● **Required work**
Check each line of the material below for "multinomial". Report how many have it, with no other words.

● **Recorded data**

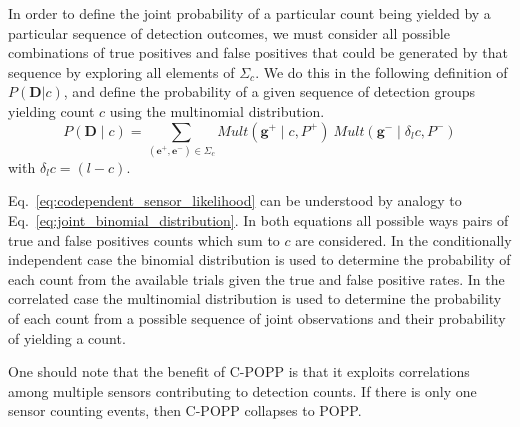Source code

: In order to define the joint probability of a particular count being yielded by a particular sequence of detection outcomes, we must consider all possible combinations of true positives and false positives that could be generated by that sequence by exploring all elements of $\Sigma_c$. We do this in the following definition of $P(\mathbf{D} | c)$, and define the probability of a given sequence of detection groups yielding count $c$ using the multinomial distribution.
\begin{equation}
\label{eq:codependent_sensor_likelihood}
P(\mathbf{D} \mid c) = \sum\limits_{(\mathbf{e}^+, \mathbf{e}^-) \in \Sigma_c} Mult(\mathbf{g}^+ \mid c, P^+) ~ Mult(\mathbf{g}^- \mid \delta_l c, P^-)
\end{equation}
\noindent with $\delta_l c = (l - c)$.

Eq.~\ref{eq:codependent_sensor_likelihood} can be understood by analogy to Eq.~\ref{eq:joint_binomial_distribution}. In both equations all possible ways pairs of true and false positives counts which sum to $c$ are considered. In the conditionally independent case the binomial distribution is used to determine the probability of each count from the available trials given the true and false positive rates. In the correlated case the multinomial distribution is used to determine the probability of each count from a possible sequence of joint observations and their probability of yielding a count.

One should note that the benefit of C-POPP is that it exploits correlations among multiple sensors contributing to detection counts. If there is only one sensor counting events, then C-POPP collapses to POPP.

● **Your response**
2